É comum que as pessoas cujo ser incorporou a sede de justiça e de liberdade, transfiram a sua compreensão sobre a injustiça e opressão, para a sociedade. Acreditam piamente que a tirania reinante é percepcionada de igual modo pelos concidadãos ou com gradações acima ou abaixo.

Esta mundividência deve ser questionada. Submetida ao crivo da dúvida. Mesmo que seja somente por alguns instantes, por parte das mulheres e homens que desejam a transformação da sociedade. Este momento de auto-consciência-crítica deve traduzir-se nos seguintes questionamentos essenciais: se o povo estivesse a sofrer lutaria para mudar? O povo é mesmo infeliz? Sente-se mesmo oprimido ou realizado? Existem condições históricas para convocar as pessoas a lutar pela transformação da realidade? A minha compreensão da realidade coincide com a do povo?

As respostas dadas a estas perguntas determinarão a luta ou a inércia temporária. Definirão o rumo e os métodos a seguir. Mas de algo deve-se ter consciência clara: pode-se estar a solicitar a libertação de homens e mulheres cuja compreensão de si mesmos é de liberdade, felicidade e realização. Nestas circunstâncias, a consequência lógica será te considerarem um louco!

Dito isto, é necessário lembrar que, por detrás de um projecto de libertação está um valor ético essencial: a desobediência. Infelizmente, esta virtude foi e é vista no ângulo oposto, como sendo um vício. A desobediência é combatida e promovendo-se a obediência cega. Para a demonização da desobediência contribuíram inúmeras instituições ─ a família, a igreja, os media, a escola, o exército ─ e elevaram a obediência ao nível de virtude suprema. Estas instituições reforçaram o estigma sobre a rebeldia lúcida. Mesmo quando está em causa a dignidade humana.
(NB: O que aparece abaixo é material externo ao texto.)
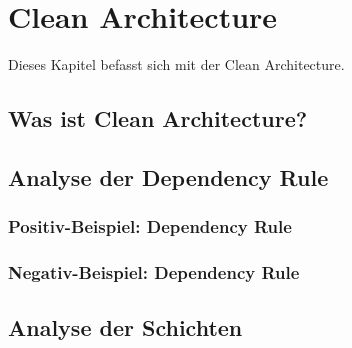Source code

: \chapter{Clean Architecture}
Dieses Kapitel befasst sich mit der Clean Architecture.
\section{Was ist Clean Architecture?}

\section{Analyse der Dependency Rule}

\subsection{Positiv-Beispiel: Dependency Rule}

\subsection{Negativ-Beispiel: Dependency Rule}

\section{Analyse der Schichten}
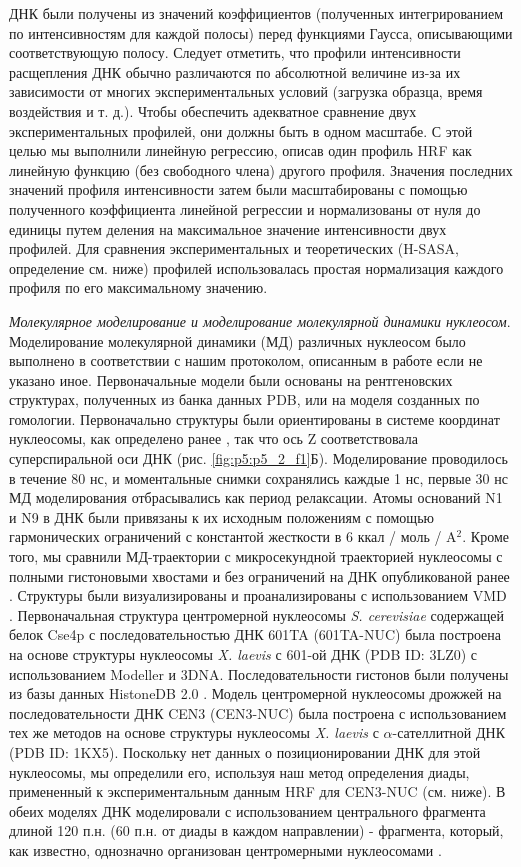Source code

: ДНК были получены из значений коэффициентов (полученных интегрированием по интенсивностям для каждой полосы) перед функциями Гаусса, описывающими соответствующую полосу. Следует отметить, что профили интенсивности расщепления ДНК обычно различаются по абсолютной величине из-за их зависимости от многих экспериментальных условий (загрузка образца, время воздействия и т. д.). Чтобы обеспечить адекватное сравнение двух экспериментальных профилей, они должны быть в одном масштабе. С этой целью мы выполнили линейную регрессию, описав один профиль HRF как линейную функцию (без свободного члена) другого профиля. Значения последних значений профиля интенсивности затем были масштабированы с помощью полученного коэффициента линейной регрессии и нормализованы от нуля до единицы путем деления на максимальное значение интенсивности двух профилей. Для сравнения экспериментальных и теоретических (H-SASA, определение см. ниже) профилей использовалась простая нормализация каждого профиля по его максимальному значению.

\emph{Молекулярное моделирование и моделирование молекулярной динамики нуклеосом}. Моделирование молекулярной динамики (МД) различных нуклеосом было выполнено в соответствии с нашим протоколом, описанным в работе \cite{shaytan_coupling_2016} если не указано иное. Первоначальные модели были основаны на рентгеновских структурах, полученных из банка данных PDB, или на моделя созданных по гомологии. Первоначально структуры были ориентированы в системе координат нуклеосомы, как определено ранее \cite{shaytan_coupling_2016}, так что ось Z соответствовала суперспиральной оси ДНК (рис. \ref{fig:p5:p5_2_f1}Б). Моделирование проводилось в течение 80 нс, и моментальные снимки сохранялись каждые 1 нс, первые 30 нс МД моделирования отбрасывались как период релаксации. Атомы оснований N1 и N9 в ДНК были привязаны к их исходным положениям с помощью гармонических ограничений с константой жесткости в 6 ккал / моль / A$^2$. Кроме того, мы сравнили МД-траектории с микросекундной траекторией нуклеосомы с полными гистоновыми хвостами и без ограничений на ДНК опубликованой ранее \cite{shaytan_trajectories_2016}. Структуры были визуализированы и проанализированы с использованием VMD \cite{humphrey_vmd_1996}. Первоначальная структура центромерной нуклеосомы \textit{S. cerevisiae} содержащей белок Cse4p с последовательностью ДНК 601TA (601TA-NUC) была построена на основе структуры нуклеосомы \textit{X. laevis} с 601-ой ДНК (PDB ID: 3LZ0) с использованием Modeller \cite{sali_comparative_1993} и 3DNA. Последовательности гистонов были получены из базы данных HistoneDB 2.0 \cite{draizen_histonedb_2016}. Модель центромерной нуклеосомы дрожжей на последовательности ДНК CEN3 (CEN3-NUC) была построена с использованием тех же методов на основе структуры нуклеосомы \textit{X. laevis} с $\alpha$-сателлитной  ДНК (PDB ID: 1KX5). Поскольку нет данных о позиционировании ДНК для этой нуклеосомы, мы определили его, используя наш метод определения диады, примененный к экспериментальным данным HRF для CEN3-NUC (см. ниже). В обеих моделях ДНК моделировали с использованием центрального фрагмента длиной 120 п.н. (60 п.н. от диады в каждом направлении) - фрагмента, который, как известно, однозначно организован центромерными нуклеосомами \cite{tachiwana_crystal_2011}. 

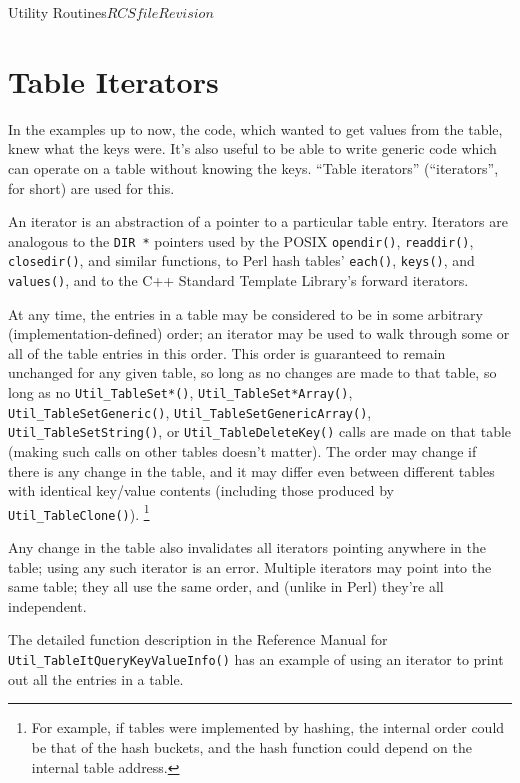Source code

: \begin{cactuspart}{Utility Routines}{$RCSfile$}{$Revision$}

\section{Table Iterators}
\label{sect-UtilityRoutines/tables/table-iterators}

In the examples up to now, the code, which wanted to get values from
the table, knew what the keys were.  It's also useful to be able to
write generic code which can operate on a table without knowing the
keys.  ``Table iterators'' (``iterators'', for short) are used for this.

An iterator is an abstraction of a pointer to a particular table entry.
Iterators are analogous to the \verb|DIR *| pointers used by the POSIX
\verb|opendir()|, \verb|readdir()|, \verb|closedir()|, and similar
functions, to Perl hash tables' \verb|each()|, \verb|keys()|,
and \verb|values()|, and to the C++ Standard Template Library's
forward iterators.

At any time, the entries in a table may be considered to be in some
arbitrary (implementation-defined) order; an iterator may be used to
walk through some or all of the table entries in this order.  This
order is guaranteed to remain unchanged for any given table, so long
as no changes are made to that table, \ie{} so long as no
\verb|Util_TableSet*()|, \verb|Util_TableSet*Array()|,
\verb|Util_TableSetGeneric()|, \verb|Util_TableSetGenericArray()|,
\verb|Util_TableSetString()|, or \verb|Util_TableDeleteKey()| calls
are made on that table (making such calls on other tables doesn't
matter).  The order may change if there is any change in the table,
and it may differ even between different tables with identical key/value
contents (including those produced by \verb|Util_TableClone()|).%
\footnote{%
	 For example, if tables were implemented by hashing,
	 the internal order could be that of the hash buckets,
	 and the hash function could depend on the internal
	 table address.
	 }%
{}

Any change in the table also invalidates all iterators pointing
anywhere in the table; using any such iterator is an error.
Multiple iterators may point into the same table; they all use the
same order, and (unlike in Perl) they're all independent.

The detailed function description
in the Reference Manual
for \verb|Util_TableItQueryKeyValueInfo()| has an example of
using an iterator to print out all the entries in a table.


\end{cactuspart}
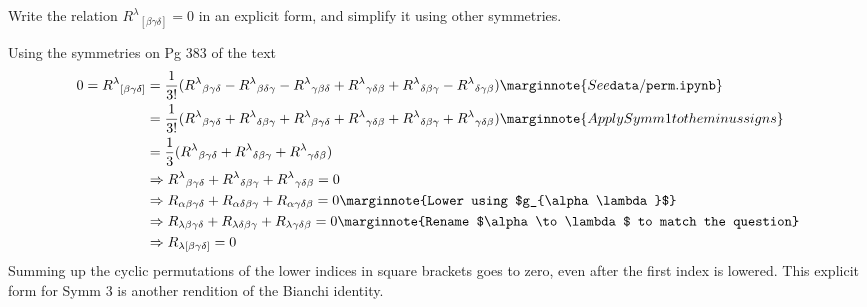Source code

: \documentclass[10pt]{article}
\begin{document}
\begin{example}\label{b3e13}
	Write the relation $R^\lambda{}_{[\beta\gamma\delta]}=0$ in an explicit form, and simplify it using other symmetries.
\end{example}
\sol Using the symmetries on Pg 383 of the text
$$
\begin{aligned}
	0=R^\lambda{}_{[\beta\gamma\delta]} &= \frac{1}{3!} \p{
		R^\lambda{}_{\beta\gamma\delta}
		- R^\lambda{}_{\beta\delta\gamma}
		- R^\lambda{}_{\gamma\beta\delta}
		+ R^\lambda{}_{\gamma\delta\beta}
		+ R^\lambda{}_{\delta\beta\gamma}
		- R^\lambda{}_{\delta\gamma\beta}}\marginnote{See \tt{data/perm.ipynb}}\\
	&= \frac{1}{3!} \p{
		R^\lambda{}_{\beta\gamma\delta}
		+ R^\lambda{}_{\delta\beta\gamma}
		+ R^\lambda{}_{\beta\gamma\delta}
		+ R^\lambda{}_{\gamma\delta\beta}
		+ R^\lambda{}_{\delta\beta\gamma}
		+ R^\lambda{}_{\gamma\delta\beta}}\marginnote{Apply Symm 1 to the minus signs}\\
	&= \frac{1}{3} \p{
		R^\lambda{}_{\beta\gamma\delta}
		+ R^\lambda{}_{\delta\beta\gamma}
		+ R^\lambda{}_{\gamma\delta\beta}}\\
	&\Rightarrow R^\lambda{}_{\beta\gamma\delta} + R^\lambda{}_{\delta\beta\gamma}+ R^\lambda{}_{\gamma\delta\beta}=0\\
	&\Rightarrow R_{\alpha\beta\gamma\delta} + R_{\alpha\delta\beta\gamma}+ R_{\alpha\gamma\delta\beta}=0\marginnote{Lower using $g_{\alpha\lambda}$}\\
	&\Rightarrow R_{\lambda\beta\gamma\delta} + R_{\lambda\delta\beta\gamma}+ R_{\lambda\gamma\delta\beta}=0\marginnote{Rename $\alpha\to\lambda$ to match the question}\\
	&\Rightarrow R_{\lambda[\beta\gamma\delta]}=0
\end{aligned}$$
Summing up the cyclic permutations of the lower indices in square brackets goes to zero, even after the first index is lowered. This explicit form for Symm 3 is another rendition of the Bianchi identity.
\end{document}
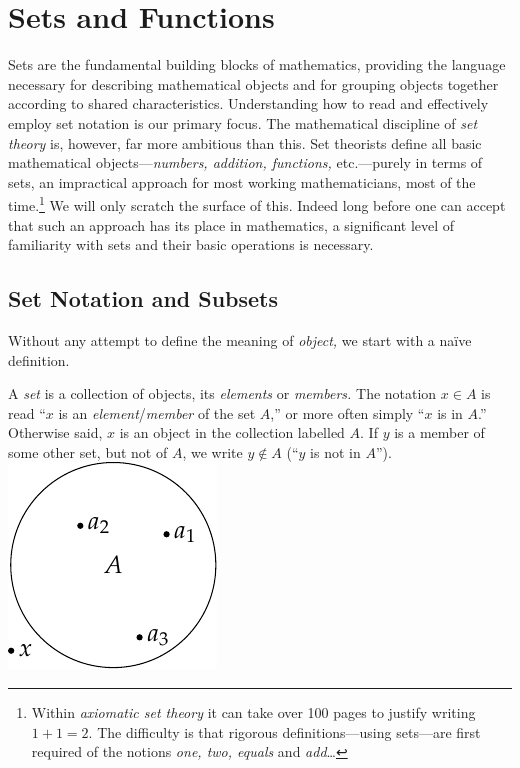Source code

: \graphicspath{{4sets/asy/}}
\section{Sets and Functions}\label{chap:sets}


Sets are the fundamental building blocks of mathematics, providing the language necessary for describing mathematical objects and for grouping objects together according to shared characteristics. Understanding how to read and effectively employ set notation is our primary focus. The mathematical discipline of \emph{set theory} is, however, far more ambitious than this. Set theorists define all basic mathematical objects---\emph{numbers, addition, functions,} etc.---purely in terms of sets, an impractical approach for most working mathematicians, most of the time.\footnote{Within \emph{axiomatic set theory} it can take over 100 pages to justify writing $1+1=2$. The difficulty is that rigorous definitions---using sets---are first required of the notions \emph{one, two, equals} and \emph{add}\ldots} We will only scratch the surface of this. Indeed long before one can accept that such an approach has its place in mathematics, a significant level of familiarity with sets and their basic operations is necessary.


\subsection{Set Notation and Subsets}\label{sec:subset}

Without any attempt to define the meaning of \emph{object,} we start with a naïve definition.

\begin{defn}[lower separated=false, sidebyside, sidebyside align=top seam, sidebyside gap=0pt, righthand width=0.3\linewidth]{}{}
	A \emph{set} is a collection of objects, its \emph{elements} or \emph{members.}\smallbreak
	The notation $x\in A$ is read ``$x$ is an \emph{element}/\emph{member} of the set $A$,'' or more often simply ``$x$ is in $A$.'' Otherwise said, $x$ is an object in the collection labelled $A$.\smallbreak
	If $y$ is a member of some other set, but not of $A$, we write $y\notin A$ (``$y$ is not in $A$'').\smallbreak
	\tcblower
	\flushright\includegraphics{sets-01-venn}
\end{defn}

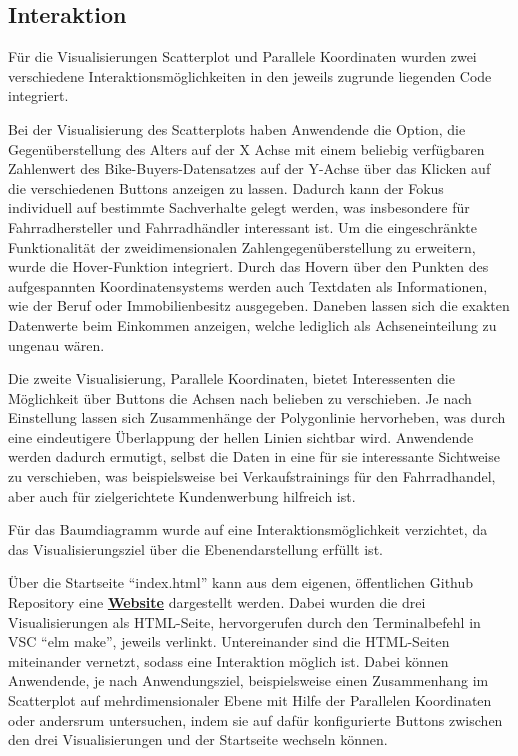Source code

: \documentclass[usegeometry=true]{scrartcl}
\begin{document}
\subsection{Interaktion}
Für die Visualisierungen Scatterplot und Parallele Koordinaten wurden zwei verschiedene Interaktionsmöglichkeiten in den jeweils zugrunde liegenden Code integriert. 

Bei der Visualisierung des Scatterplots haben Anwendende die Option, die Gegenüberstellung des Alters auf der X Achse mit einem beliebig verfügbaren Zahlenwert des Bike-Buyers-Datensatzes auf der Y-Achse  über das Klicken auf die verschiedenen Buttons anzeigen zu lassen. Dadurch kann der Fokus individuell auf bestimmte Sachverhalte gelegt werden, was insbesondere für Fahrradhersteller und Fahrradhändler interessant ist. Um die eingeschränkte Funktionalität der zweidimensionalen Zahlengegenüberstellung zu erweitern, wurde die Hover-Funktion integriert. Durch das Hovern über den Punkten des aufgespannten Koordinatensystems werden auch Textdaten als Informationen, wie der Beruf oder Immobilienbesitz ausgegeben. Daneben lassen sich die exakten Datenwerte beim Einkommen anzeigen, welche lediglich als Achseneinteilung zu ungenau wären. 

Die zweite Visualisierung, Parallele Koordinaten, bietet Interessenten die Möglichkeit über Buttons die Achsen nach belieben zu verschieben. Je nach Einstellung lassen sich Zusammenhänge der Polygonlinie hervorheben, was durch eine eindeutigere Überlappung der hellen Linien sichtbar wird. Anwendende werden dadurch ermutigt, selbst die Daten in eine für sie interessante Sichtweise zu verschieben, was beispielsweise bei Verkaufstrainings für den Fahrradhandel, aber auch für zielgerichtete Kundenwerbung hilfreich ist. 

Für das Baumdiagramm wurde auf eine Interaktionsmöglichkeit verzichtet, da das Visualisierungsziel über die Ebenendarstellung erfüllt ist. 

Über die Startseite "`index.html"' kann aus dem eigenen, öffentlichen Github Repository eine \href{https://floeagle.github.io/Bike-Buyers-1000/index.html}{\textbf{Website}} dargestellt werden. Dabei wurden die drei Visualisierungen als HTML-Seite, hervorgerufen durch den Terminalbefehl in VSC "`elm make"', jeweils verlinkt. Untereinander sind die HTML-Seiten miteinander vernetzt, sodass eine Interaktion möglich ist. Dabei können Anwendende, je nach Anwendungsziel, beispielsweise einen Zusammenhang im Scatterplot auf mehrdimensionaler Ebene mit Hilfe der Parallelen Koordinaten oder andersrum untersuchen, indem sie auf dafür konfigurierte Buttons zwischen den drei Visualisierungen und der Startseite wechseln können.
\end{document}
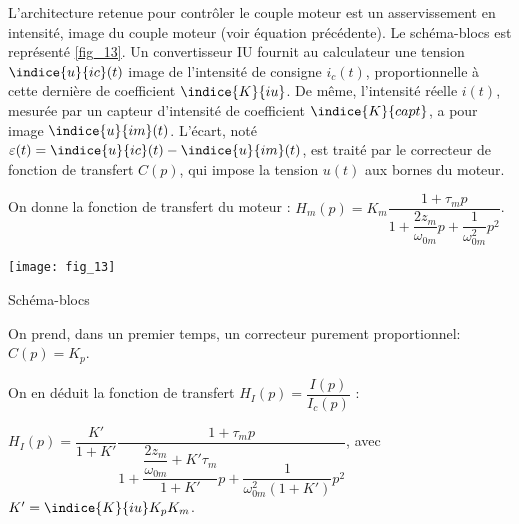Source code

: \normaltrue \difficilefalse \tdifficilefalse
\correctionfalse

\setcounter{question}{0}%


\ifcorrection
\else
{}
\fi



\ifprof
\else

L’architecture retenue pour contrôler le couple moteur est un asservissement en intensité, image du
couple moteur (voir équation précédente). Le schéma-blocs est représenté \autoref{fig_13}. Un convertisseur IU
fournit au calculateur une tension $\indice{u}{ic}(t)$ image de l’intensité de consigne $i_c(t)$, proportionnelle à cette
dernière de coefficient $\indice{K}{iu}$. De même, l’intensité réelle $i(t)$, mesurée par un capteur d’intensité de
coefficient $\indice{K}{capt}$, a pour image $\indice{u}{im}(t)$. L’écart, noté $\varepsilon(t) = \indice{u}{ic}(t) - \indice{u}{im}(t)$, est traité par le correcteur de fonction de transfert $C(p)$, qui impose la tension $u(t)$ aux bornes du moteur.

On donne la fonction de transfert du moteur : $H_m(p)=K_m\dfrac{1+\tau_m p}{1+\dfrac{2z_m}{\omega_{0m}}p+\dfrac{1}{\omega_{0m}^2}p^2}$.


\begin{marginfigure}
\texttt{[image: fig\_13]}
\caption{Schéma-blocs \label{fig_13}}
\end{marginfigure}

\fi



\ifprof
\else
On prend, dans un premier temps, un correcteur purement proportionnel: $C(p)=K_p$.

On en déduit la fonction de transfert $H_I(p)=\dfrac{I(p)}{I_c(p)}$ :

$H_I(p)=\dfrac{K'}{1+K'}\dfrac{1+\tau_m p}{1+  
\dfrac{\dfrac{2z_m}{\omega_{0m}}+ K'\tau_m}{1+K'}p 
+ \dfrac{1}{\omega_{0m}^2(1+K')} p^2}$, avec $K'=\indice{K}{iu}K_pK_m$.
Os resistentes, aqueles que têm sede de justiça, devem difundir na sociedade a dimensão virtuosa da desobediência. Devem elevar a desobediência ao nível de valor ético essencial e supremo para a transformação da realidade. A desobediência, enquanto elemento constitutivo do edifício axial, encontra acolhimento na Psicologia do Desenvolvimento Moral. Esta concepção moral encontra correspondência prática em Kimpa Vita, Jean-Jacques Dessalines, Patrice Lumumba, Martin Luther King, Rosa Parks, Thomas Sankara, entre outros, cujos actos de desobediência esqueceram interesses privados e transformaram a realidade em vista do bem comum. Infelizmente, estas personalidades e outras cuja luta pela liberdade e justiça coincidem, demonstram com eloquência histórica que nada mudará se não houver confronto. Da desobediência pode nascer o progresso como no-lo demonstra a própria história do mundo.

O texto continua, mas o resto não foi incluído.